Apparently some fetch attempts get a page that contains no media information: neither the __NEXT_DATA__ nor the sigi-persisted-data. You just have to try again.

dirkf commented 2 years ago

A couple of tests support [report that all attempts were showing __NEXT_DATA__]. Perhaps TikTok was trying out the two different toolkits and has settled on Next.js. No-one is reporting issues with yt-dlp which uses __NEXT_DATA__, though that extractor downloads the page twice, commenting that videos may get 403 otherwise.

dirkf commented 2 years ago

See https://medium.com/@szdc/reverse-engineering-the-musical-ly-api-662331008eb3, for example.
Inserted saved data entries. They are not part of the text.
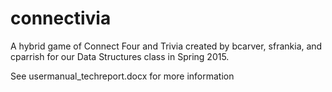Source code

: # connectivia
A hybrid game of Connect Four and Trivia created by bcarver, sfrankia, and cparrish for our Data Structures class in Spring 2015.

See usermanual_techreport.docx for more information
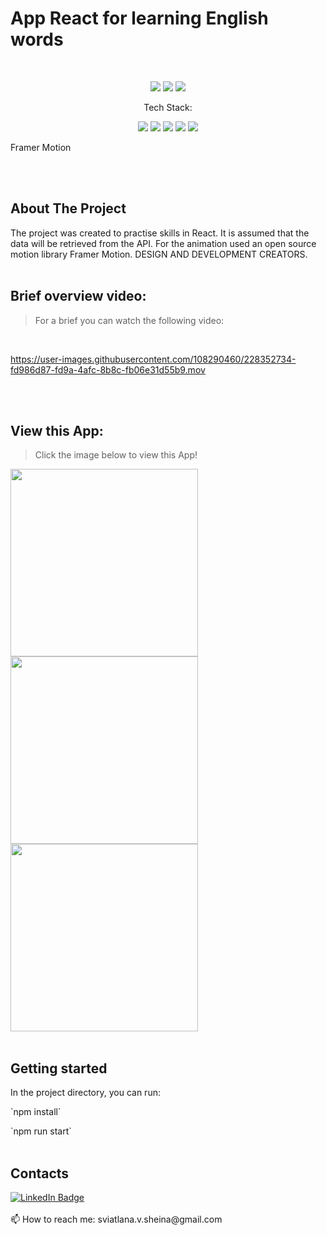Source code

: # App React for learning English words

<br>

<p align="center">
    <img src="https://img.shields.io/github/issues/sssheina/Week_26_Project_Eng_2">
    <img src="https://img.shields.io/github/forks/sssheina/Week_26_Project_Eng_2">
    <img src="https://img.shields.io/github/stars/sssheina/Week_26_Project_Eng_2">
    
</p>

<p align="center">Tech Stack:</p>
<p align="center">
    <img src="https://img.shields.io/badge/html5-%23E34F26.svg?style=for-the-badge&logo=html5&logoColor=white"> 
    <img src="https://img.shields.io/badge/css3-%231572B6.svg?style=for-the-badge&logo=css3&logoColor=white">
    <img src="https://img.shields.io/badge/javascript-%23323330.svg?style=for-the-badge&logo=javascript&logoColor=%23F7DF1E">
    <img src="https://img.shields.io/badge/react-292b2d?style=for-the-badge&logo=react&logoColor=77d0f2">
     <img src="https://img.shields.io/badge/Framer-292b2d?style=for-the-badge&logo=Framer&logoColor=white">
    
Framer Motion
    
</p>
<br>
<br>

## About The Project

The project was created to practise skills in React. It is assumed that the data will be retrieved from the API. For the animation used an open source motion library Framer Motion.
DESIGN AND DEVELOPMENT CREATORS.
<br>
<br>

## Brief overview video:
>For a brief you can watch the following video:
<br>


https://user-images.githubusercontent.com/108290460/228352734-fd986d87-fd9a-4afc-8b8c-fb06e31d55b9.mov


<br>
<br>

## View this App:
>Click the image below to view this App!


[<img width="300" src="https://user-images.githubusercontent.com/108290460/228350231-f85ac0f1-e50b-4dbb-bdec-4217fde10b3c.png"/>](https://sssheina.github.io/Week_26_Project_Eng_2/)
[<img width="300" src="https://user-images.githubusercontent.com/108290460/228350241-2666c38a-9f90-48db-af6b-cad79d4b59b5.png"/>](https://sssheina.github.io/Week_26_Project_Eng_2/)
[<img width="300" src="https://user-images.githubusercontent.com/108290460/228353113-eb4e92b1-3061-4b6d-828a-358f8f11354c.png"/>](https://sssheina.github.io/Week_26_Project_Eng_2/)
<br>
<br>

## Getting started

In the project directory, you can run:
<p> `npm install`
<p> `npm run start`
  
<br>
<br>


## Contacts

<a href="https://www.linkedin.com/in/veta-sheina-521666249" target="_blank">
    <img src="https://img.shields.io/badge/LinkedIn-blue?style=for-the-badge&logo=linkedin&logoColor=white" alt="LinkedIn Badge"/>
  </a>
<br>
<br>
📫 How to reach me: sviatlana.v.sheina@gmail.com
<br><br>
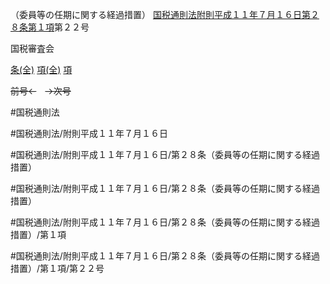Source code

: （委員等の任期に関する経過措置）
[国税通則法附則平成１１年７月１６日第２８条第１項](国税通則法＿＿＿＿附則平成１１年７月１６日第２８条第１項)第２２号

国税審査会

[条(全)](国税通則法＿＿＿＿附則平成１１年７月１６日第２８条_.md)    [項(全)](国税通則法＿＿＿＿附則平成１１年７月１６日第２８条第１項_.md)    [項](国税通則法＿＿＿＿附則平成１１年７月１６日第２８条第１項.md)

~~前号←~~　~~→次号~~

#国税通則法

#国税通則法/附則平成１１年７月１６日

#国税通則法/附則平成１１年７月１６日/第２８条（委員等の任期に関する経過措置）

#国税通則法/附則平成１１年７月１６日/第２８条（委員等の任期に関する経過措置）

#国税通則法/附則平成１１年７月１６日/第２８条（委員等の任期に関する経過措置）/第１項

#国税通則法/附則平成１１年７月１６日/第２８条（委員等の任期に関する経過措置）/第１項/第２２号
[For younger readers like myself, musical.ly is what became tiktok]

someziggyman commented 2 years ago

Hey guys,

Sorry to bother you with this, but I just can't seem to make your patch work... Had no issues with you YouTube throttling patch. Works great and really appreciate your work! With this one, I'm just lacking knowledge or scripting skill. I'm always getting. [TikTok] Setting up session ERROR: Unable to download webpage: [Errno 60] Operation timed out (caused by error(60, 'Operation timed out')); please report this issue on https://yt-dl.org/bug . Make sure you are using the latest version; type youtube-dl -U to update. Be sure to call youtube-dl with the --verbose flag and include its complete output.

@dirkf Is there a way to just share a working tiktok.py or update this PR here? https://github.com/ytdl-org/youtube-dl/pull/30224

My apologies for confusion and incompetence.

dirkf commented 2 years ago

That looks like a networking issue separate from any tiktok extractor problems.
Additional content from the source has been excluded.